Par conséquent, à l'évidence et depuis des lustres, LYON Capitale satisfait les critères de la Loi et du règlement.

Et maintenant écoutons bien nos grandes oreilles : LYON Capitale a fait l'objet au printemps, avant votre arrivée, d'une dénonciation organisée de longue main auprès de votre secrétariat général, au motif que des distributions promotionnelles du journal étaient effectuées en fin de semaines aux portes des gares de Part Dieu, Perrache, Vaise, Grange-Blanche et Gorge de Loup, la bien nommée.

Les enquêtes déclenchées n'ont rien donné car la connaissance des marchés publics par les citoyens ne peut qu'être améliorée par une diffusion complémentaire.
C'est bien le sens de la Loi, NON ?

En fait, LYON Capitale qui se renforçait notamment sur Internet, commençait à gêner sérieusement la collusion poisseuse des grands intérêts et des petites magouilles qui, à intervalles trop réguliers, tente d'abattre ceux qui savent et parfois se risquent à écrire.

Alors il fallait trouver autre chose: après des mois d'une inlassable quête, un COURTELINE (nom d'emprunt), animé d'un misérable trait de génie de sous-préfecture, a découvert que, comme chaque année et comme la plupart de ses confrères, y compris lyonnais, notre hebdomadaire ne paraissait pas au cœur du mois d'août BINGO ! - ce qui est connu, admis, et de tradition constante, par tout le corps préfectoral.

Et cette petite commission consultative, dont la composition ou plutôt la décomposition est un secret d'Etat, a dû chanter trois fois pour vous emberlificoter la plume.
Ouvrez les yeux, Monsieur le Préfet, sur ces connexions et ces réseautages évidents d'où suinte une forte odeur de banane - qui incommode les narines délicates de trop de lyonnais honnêtes.

Où est l'instruction préparatoire ? où est la contradiction ?
Où est l'impartialité lorsque l''avis' qui vous condamne à la mort économique est suggéré par le trust des annonces légales, qui étend ses tentacules jusqu'aux portes de vos bureaux et traverse vos baies vitrées.

Ce n'est pas en fermant les yeux sur cette petite ploutocratie des grands profiteurs de l'Etat qui désormais s'insinue à LYON et qui tient, détient et retient les télévisions, les journaux et les gratuits que nous redonnerons à la jeunesse désorientée l'espoir de l'avenir et aux français accablés l'envie de maîtriser leur destin.
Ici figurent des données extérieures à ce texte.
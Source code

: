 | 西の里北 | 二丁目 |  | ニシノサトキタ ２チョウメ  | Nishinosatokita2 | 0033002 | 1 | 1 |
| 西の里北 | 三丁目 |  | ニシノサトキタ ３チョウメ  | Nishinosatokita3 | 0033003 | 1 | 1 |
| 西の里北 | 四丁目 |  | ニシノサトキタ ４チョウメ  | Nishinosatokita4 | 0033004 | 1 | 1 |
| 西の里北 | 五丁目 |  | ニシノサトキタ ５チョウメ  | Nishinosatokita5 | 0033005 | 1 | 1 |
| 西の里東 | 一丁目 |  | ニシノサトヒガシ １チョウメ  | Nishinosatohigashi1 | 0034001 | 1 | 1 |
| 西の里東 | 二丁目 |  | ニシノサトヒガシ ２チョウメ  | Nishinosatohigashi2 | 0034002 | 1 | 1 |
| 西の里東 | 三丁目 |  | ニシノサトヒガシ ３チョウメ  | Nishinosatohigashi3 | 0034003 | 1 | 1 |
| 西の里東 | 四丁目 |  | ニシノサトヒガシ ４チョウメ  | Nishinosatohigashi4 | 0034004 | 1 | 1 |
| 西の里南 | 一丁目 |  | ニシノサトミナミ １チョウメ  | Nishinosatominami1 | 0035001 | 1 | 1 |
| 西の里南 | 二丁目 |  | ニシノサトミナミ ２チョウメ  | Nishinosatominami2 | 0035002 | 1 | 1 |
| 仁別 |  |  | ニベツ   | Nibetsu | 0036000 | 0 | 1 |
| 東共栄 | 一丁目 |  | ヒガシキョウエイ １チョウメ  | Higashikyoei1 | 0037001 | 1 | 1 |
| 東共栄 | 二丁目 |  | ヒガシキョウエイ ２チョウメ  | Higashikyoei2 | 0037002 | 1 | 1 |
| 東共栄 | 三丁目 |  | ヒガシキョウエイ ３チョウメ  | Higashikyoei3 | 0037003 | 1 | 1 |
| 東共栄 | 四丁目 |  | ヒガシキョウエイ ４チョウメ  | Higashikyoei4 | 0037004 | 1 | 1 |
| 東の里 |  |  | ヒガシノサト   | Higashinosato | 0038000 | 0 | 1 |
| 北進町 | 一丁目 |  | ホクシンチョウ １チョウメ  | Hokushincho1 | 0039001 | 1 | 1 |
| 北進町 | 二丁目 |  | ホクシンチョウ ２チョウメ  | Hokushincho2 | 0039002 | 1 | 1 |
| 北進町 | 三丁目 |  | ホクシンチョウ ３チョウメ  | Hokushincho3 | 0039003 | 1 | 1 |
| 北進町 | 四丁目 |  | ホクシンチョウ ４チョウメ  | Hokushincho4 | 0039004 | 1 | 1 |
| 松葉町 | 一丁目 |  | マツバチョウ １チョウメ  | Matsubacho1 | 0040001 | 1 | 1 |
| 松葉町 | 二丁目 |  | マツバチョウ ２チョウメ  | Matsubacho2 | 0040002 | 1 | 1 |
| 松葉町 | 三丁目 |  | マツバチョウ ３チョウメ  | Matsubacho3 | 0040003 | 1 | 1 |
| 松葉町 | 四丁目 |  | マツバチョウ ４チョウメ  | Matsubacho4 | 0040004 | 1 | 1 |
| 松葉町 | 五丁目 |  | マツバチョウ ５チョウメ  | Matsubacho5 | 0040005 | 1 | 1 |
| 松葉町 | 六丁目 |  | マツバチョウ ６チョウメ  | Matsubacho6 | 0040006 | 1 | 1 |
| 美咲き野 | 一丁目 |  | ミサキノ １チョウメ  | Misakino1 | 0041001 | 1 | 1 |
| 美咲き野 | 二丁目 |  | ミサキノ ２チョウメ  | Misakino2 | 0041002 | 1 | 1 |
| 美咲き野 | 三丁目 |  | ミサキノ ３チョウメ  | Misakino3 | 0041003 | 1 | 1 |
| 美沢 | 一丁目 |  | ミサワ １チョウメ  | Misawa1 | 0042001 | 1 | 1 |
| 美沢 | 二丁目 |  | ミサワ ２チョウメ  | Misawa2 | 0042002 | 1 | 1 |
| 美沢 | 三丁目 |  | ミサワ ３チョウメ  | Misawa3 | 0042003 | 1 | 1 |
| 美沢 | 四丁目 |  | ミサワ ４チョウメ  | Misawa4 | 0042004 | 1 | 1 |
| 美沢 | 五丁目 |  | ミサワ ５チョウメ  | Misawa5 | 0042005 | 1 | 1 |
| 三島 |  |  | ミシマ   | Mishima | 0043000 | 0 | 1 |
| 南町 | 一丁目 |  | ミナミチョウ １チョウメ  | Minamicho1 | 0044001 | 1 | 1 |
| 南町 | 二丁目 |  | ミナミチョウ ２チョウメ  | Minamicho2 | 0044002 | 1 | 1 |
La liberté et la limpidité de l'information sont, vous le savez Monsieur le Préfet, inscrites dans notre bloc de constitutionnalité.

Il dépend de vous, Monsieur le Préfet, de sanctionner cette magouille et de nettoyer les écuries d'AUGIAS (nom d'emprunt), de réparer cette injustice, de rétablir sur LYON la diversité de l'information et, ce faisant, de rétablir l'Ordre public ! l'ordre républicain, le seul qui vaille - celui de la liberté, celui de la transparence.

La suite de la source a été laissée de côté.